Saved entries
******************************

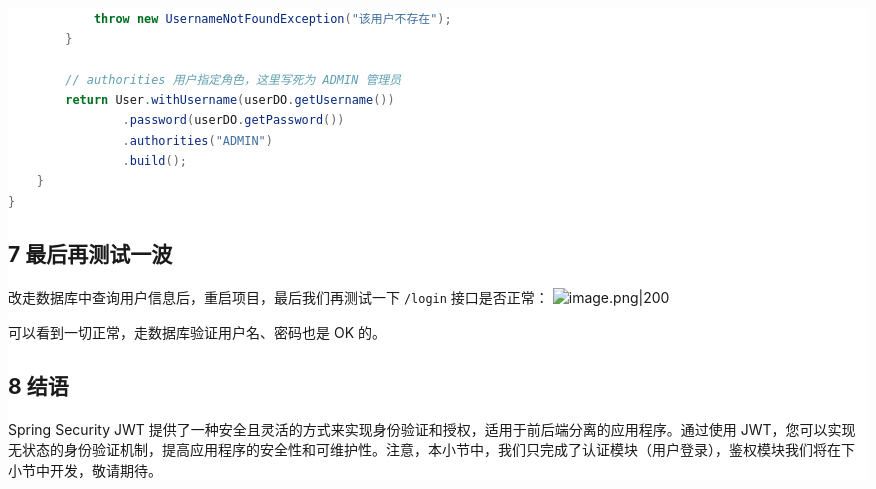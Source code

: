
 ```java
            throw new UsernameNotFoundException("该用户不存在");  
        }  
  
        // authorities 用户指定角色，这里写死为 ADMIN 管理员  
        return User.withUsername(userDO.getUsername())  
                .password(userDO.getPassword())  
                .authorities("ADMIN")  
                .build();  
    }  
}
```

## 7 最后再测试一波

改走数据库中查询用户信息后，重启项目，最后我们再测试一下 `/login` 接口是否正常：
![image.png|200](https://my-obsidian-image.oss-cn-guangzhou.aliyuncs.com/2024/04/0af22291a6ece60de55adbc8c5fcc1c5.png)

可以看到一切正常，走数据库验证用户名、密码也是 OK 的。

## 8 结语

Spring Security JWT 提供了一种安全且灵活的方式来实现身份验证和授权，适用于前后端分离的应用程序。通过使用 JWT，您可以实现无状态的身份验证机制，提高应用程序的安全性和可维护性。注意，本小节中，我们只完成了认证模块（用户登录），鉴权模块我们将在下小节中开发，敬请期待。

******************************

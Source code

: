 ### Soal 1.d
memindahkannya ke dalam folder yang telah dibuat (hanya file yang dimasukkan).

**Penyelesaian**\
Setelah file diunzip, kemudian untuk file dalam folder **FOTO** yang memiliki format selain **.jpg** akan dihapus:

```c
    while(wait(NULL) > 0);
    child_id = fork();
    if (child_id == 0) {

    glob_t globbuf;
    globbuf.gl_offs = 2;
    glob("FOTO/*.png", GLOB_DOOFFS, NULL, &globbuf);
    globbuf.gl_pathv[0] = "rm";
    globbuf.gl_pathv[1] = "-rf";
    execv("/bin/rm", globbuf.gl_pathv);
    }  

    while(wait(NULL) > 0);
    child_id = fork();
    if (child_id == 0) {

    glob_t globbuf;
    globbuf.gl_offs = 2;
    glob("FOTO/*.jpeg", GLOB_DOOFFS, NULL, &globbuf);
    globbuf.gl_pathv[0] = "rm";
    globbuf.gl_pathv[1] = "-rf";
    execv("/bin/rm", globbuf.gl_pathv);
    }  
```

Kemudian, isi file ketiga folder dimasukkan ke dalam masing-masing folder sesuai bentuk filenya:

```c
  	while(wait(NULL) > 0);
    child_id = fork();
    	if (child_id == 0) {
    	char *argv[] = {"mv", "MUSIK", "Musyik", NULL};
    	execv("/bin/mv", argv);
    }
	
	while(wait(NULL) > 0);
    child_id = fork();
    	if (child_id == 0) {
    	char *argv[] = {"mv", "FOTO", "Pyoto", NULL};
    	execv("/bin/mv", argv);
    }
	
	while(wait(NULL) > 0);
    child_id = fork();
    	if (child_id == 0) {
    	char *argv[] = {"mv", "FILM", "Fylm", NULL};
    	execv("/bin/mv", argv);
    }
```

******************************

WORK INSTRUCTIONS
Copy out each line of the data where the string "file" appears.

EXPECTED OUTPUT
memindahkannya ke dalam folder yang telah dibuat (hanya file yang dimasukkan).
Setelah file diunzip, kemudian untuk file dalam folder **FOTO** yang memiliki format selain **.jpg** akan dihapus:
Kemudian, isi file ketiga folder dimasukkan ke dalam masing-masing folder sesuai bentuk filenya:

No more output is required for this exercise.